> _Work item_:
Among the entries, how many lines carry the string "identification"? Give the number and nothing else.

◆ ◆ ◆ ◆ ◆ ◆ ◆

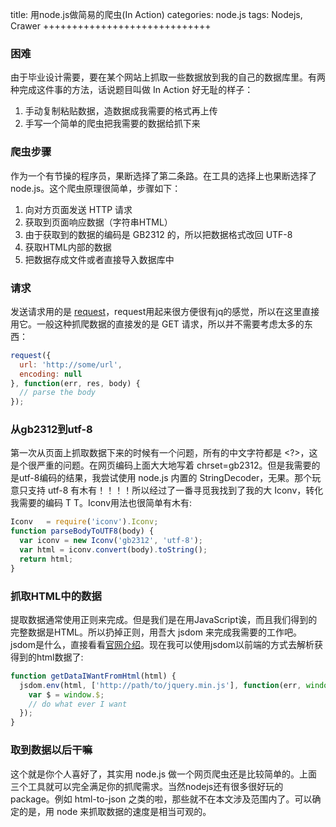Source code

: title: 用node.js做简易的爬虫(In Action)
categories: node.js
tags: Nodejs, Crawer
+++++++++++++++++++++++++++++

### 困难 ###

由于毕业设计需要，要在某个网站上抓取一些数据放到我的自己的数据库里。有两种完成这件事的方法，话说题目叫做 In Action 好无耻的样子：

1. 手动复制粘贴数据，造数据成我需要的格式再上传
2. 手写一个简单的爬虫把我需要的数据给抓下来

### 爬虫步骤 ###

作为一个有节操的程序员，果断选择了第二条路。在工具的选择上也果断选择了 node.js。这个爬虫原理很简单，步骤如下：

1. 向对方页面发送 HTTP 请求
2. 获取到页面响应数据（字符串HTML）
3. 由于获取到的数据的编码是 GB2312 的，所以把数据格式改回 UTF-8
4. 获取HTML内部的数据
5. 把数据存成文件或者直接导入数据库中

### 请求 ###

发送请求用的是 [request](https://npmjs.org/package/request)，request用起来很方便很有jq的感觉，所以在这里直接用它。一般这种抓爬数据的直接发的是 GET 请求，所以并不需要考虑太多的东西：

```js
request({
  url: 'http://some/url',
  encoding: null
}, function(err, res, body) {
  // parse the body
});
```

### 从gb2312到utf-8 ###

第一次从页面上抓取数据下来的时候有一个问题，所有的中文字符都是 <?>，这是个很严重的问题。在网页编码上面大大地写着 chrset=gb2312。但是我需要的是utf-8编码的结果，我尝试使用 node.js 内置的 StringDecoder，无果。那个玩意只支持 utf-8 有木有！！！！所以经过了一番寻觅我找到了我的大 Iconv，转化我需要的编码 T T。Iconv用法也很简单有木有:

```js
Iconv   = require('iconv').Iconv;
function parseBodyToUTF8(body) {
  var iconv = new Iconv('gb2312', 'utf-8');
  var html = iconv.convert(body).toString();
  return html;
}
```

### 抓取HTML中的数据 ###

提取数据通常使用正则来完成。但是我们是在用JavaScript诶，而且我们得到的完整数据是HTML。所以扔掉正则，用吾大 jsdom 来完成我需要的工作吧。jsdom是什么，直接看看[官网介绍](https://github.com/tmpvar/jsdom)。现在我可以使用jsdom以前端的方式去解析获得到的html数据了:

```js
function getDataIWantFromHtml(html) {
  jsdom.env(html, ['http://path/to/jquery.min.js'], function(err, window) {
    var $ = window.$;
    // do what ever I want
  });
}
```

### 取到数据以后干嘛 ###

这个就是你个人喜好了，其实用 node.js 做一个网页爬虫还是比较简单的。上面三个工具就可以完全满足你的抓爬需求。当然nodejs还有很多很好玩的package。例如 html-to-json 之类的啦，那些就不在本文涉及范围内了。可以确定的是，用 node 来抓取数据的速度是相当可观的。





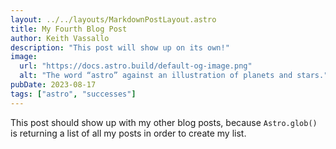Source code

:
 ```yaml
---
layout: ../../layouts/MarkdownPostLayout.astro
title: My Fourth Blog Post
author: Keith Vassallo
description: "This post will show up on its own!"
image:
  url: "https://docs.astro.build/default-og-image.png"
  alt: "The word “astro” against an illustration of planets and stars."
pubDate: 2023-08-17
tags: ["astro", "successes"]
---
```

This post should show up with my other blog posts, because `Astro.glob()` is returning a list of all my posts in order to create my list.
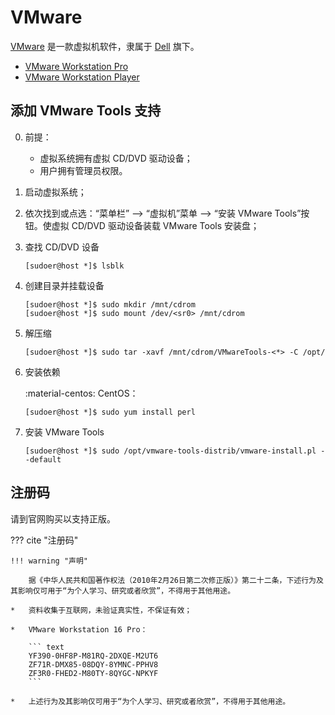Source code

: # VMware

[VMware] 是一款虚拟机软件，隶属于 [Dell] 旗下。

*   [VMware Workstation Pro](https://www.vmware.com/products/workstation-pro.html)
*   [VMware Workstation Player](https://www.vmware.com/products/workstation-player.html)

## 添加 VMware Tools 支持

0.  前提：

    *   虚拟系统拥有虚拟 CD/DVD 驱动设备；
    *   用户拥有管理员权限。

0.  启动虚拟系统；

0.  依次找到或点选：“菜单栏” --> “虚拟机”菜单 --> “安装 VMware Tools”按钮。使虚拟 CD/DVD 驱动设备装载 VMware Tools 安装盘；

0.  查找 CD/DVD 设备

    ``` console
    [sudoer@host *]$ lsblk
    ```

0.  创建目录并挂载设备

    ``` console
    [sudoer@host *]$ sudo mkdir /mnt/cdrom
    [sudoer@host *]$ sudo mount /dev/<sr0> /mnt/cdrom
    ```

0.  解压缩

    ``` console
    [sudoer@host *]$ sudo tar -xavf /mnt/cdrom/VMwareTools-<*> -C /opt/
    ```

0.  安装依赖

    :material-centos: CentOS：

    ``` console
    [sudoer@host *]$ sudo yum install perl
    ```

0.  安装 VMware Tools

    ``` console
    [sudoer@host *]$ sudo /opt/vmware-tools-distrib/vmware-install.pl --default
    ```

## 注册码

请到官网购买以支持正版。

??? cite "注册码"

    !!! warning "声明"

        据《中华人民共和国著作权法（2010年2月26日第二次修正版）》第二十二条，下述行为及其影响仅可用于“为个人学习、研究或者欣赏”，不得用于其他用途。

    *   资料收集于互联网，未验证真实性，不保证有效；

    *   VMware Workstation 16 Pro：

        ``` text
        YF390-0HF8P-M81RQ-2DXQE-M2UT6
        ZF71R-DMX85-08DQY-8YMNC-PPHV8
        ZF3R0-FHED2-M80TY-8QYGC-NPKYF
        ```
    
    *   上述行为及其影响仅可用于“为个人学习、研究或者欣赏”，不得用于其他用途。

<!----------------------------------------------------------------------------->

[Dell]:   https://www.dell.com/
[VMware]: https://www.vmware.com/
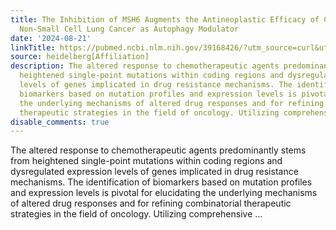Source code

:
 ```yaml
---
title: The Inhibition of MSH6 Augments the Antineoplastic Efficacy of Cisplatin in
  Non-Small Cell Lung Cancer as Autophagy Modulator
date: '2024-08-21'
linkTitle: https://pubmed.ncbi.nlm.nih.gov/39168426/?utm_source=curl&utm_medium=rss&utm_campaign=pubmed-2&utm_content=1FakS-2QOkCT8HsMOQP1bCRQ4YzyumYOmxmF0moLsQ3dFB1E9V&fc=20220326224207&ff=20240822181408&v=2.18.0.post9+e462414
source: heidelberg[Affiliation]
description: The altered response to chemotherapeutic agents predominantly stems from
  heightened single-point mutations within coding regions and dysregulated expression
  levels of genes implicated in drug resistance mechanisms. The identification of
  biomarkers based on mutation profiles and expression levels is pivotal for elucidating
  the underlying mechanisms of altered drug responses and for refining combinatorial
  therapeutic strategies in the field of oncology. Utilizing comprehensive ...
disable_comments: true
---
```

The altered response to chemotherapeutic agents predominantly stems from heightened single-point mutations within coding regions and dysregulated expression levels of genes implicated in drug resistance mechanisms. The identification of biomarkers based on mutation profiles and expression levels is pivotal for elucidating the underlying mechanisms of altered drug responses and for refining combinatorial therapeutic strategies in the field of oncology. Utilizing comprehensive ...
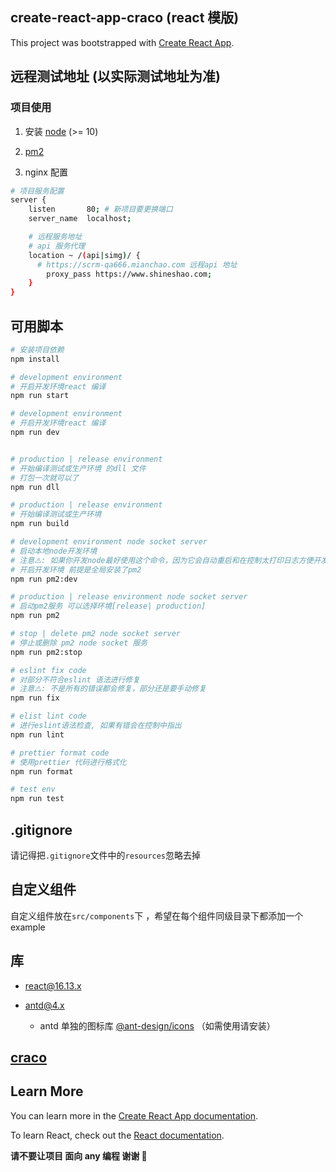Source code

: ## create-react-app-craco (react 模版)

This project was bootstrapped with [Create React App](https://github.com/facebook/create-react-app).

## 远程测试地址 (以实际测试地址为准)

### 项目使用

1. 安装 [node](https://nodejs.org/zh-cn/) (>= 10)

2. [pm2](https://pm2.keymetrics.io/docs/usage/pm2-doc-single-page/)

3) nginx 配置

```sh
# 项目服务配置
server {
    listen       80; # 新项目要更换端口
    server_name  localhost;

    # 远程服务地址
    # api 服务代理
    location ~ /(api|simg)/ {
      # https://scrm-qa666.mianchao.com 远程api 地址
        proxy_pass https://www.shineshao.com;
    }
}
```

## 可用脚本

```sh
# 安装项目依赖
npm install

# development environment
# 开启开发环境react 编译
npm run start

# development environment
# 开启开发环境react 编译
npm run dev


# production | release environment
# 开始编译测试或生产环境 的dll 文件
# 打包一次就可以了
npm run dll

# production | release environment
# 开始编译测试或生产环境
npm run build

# development environment node socket server
# 启动本地node开发环境
# 注意⚠️: 如果你开发node最好使用这个命令，因为它会自动重启和在控制太打印日志方便开发和调试
# 开启开发环境 前提是全局安装了pm2
npm run pm2:dev

# production | release environment node socket server
# 启动pm2服务 可以选择环境[release| production]
npm run pm2

# stop | delete pm2 node socket server
# 停止或删除 pm2 node socket 服务
npm run pm2:stop

# eslint fix code
# 对部分不符合eslint 语法进行修复
# 注意⚠️: 不是所有的错误都会修复，部分还是要手动修复
npm run fix

# elist lint code
# 进行eslint语法检查, 如果有错会在控制中指出
npm run lint

# prettier format code
# 使用prettier 代码进行格式化
npm run format

# test env
npm run test
```

## .gitignore

请记得把`.gitignore`文件中的`resources`忽略去掉

## 自定义组件

自定义组件放在`src/components`下 ，希望在每个组件同级目录下都添加一个 example

## 库

- [react@16.13.x](https://zh-hans.reactjs.org/)

- [antd@4.x](https://ant.design/index-cn)

  - antd 单独的图标库 [@ant-design/icons](https://ant.design/components/icon-cn/) （如需使用请安装）

## [craco](https://github.com/gsoft-inc/craco)

## Learn More

You can learn more in the [Create React App documentation](https://facebook.github.io/create-react-app/docs/getting-started).

To learn React, check out the [React documentation](https://reactjs.org/).

**请不要让项目 面向 any 编程 谢谢 🙏**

◆ ◆ ◆ ◆ ◆ ◆ ◆

> _Reply_:
2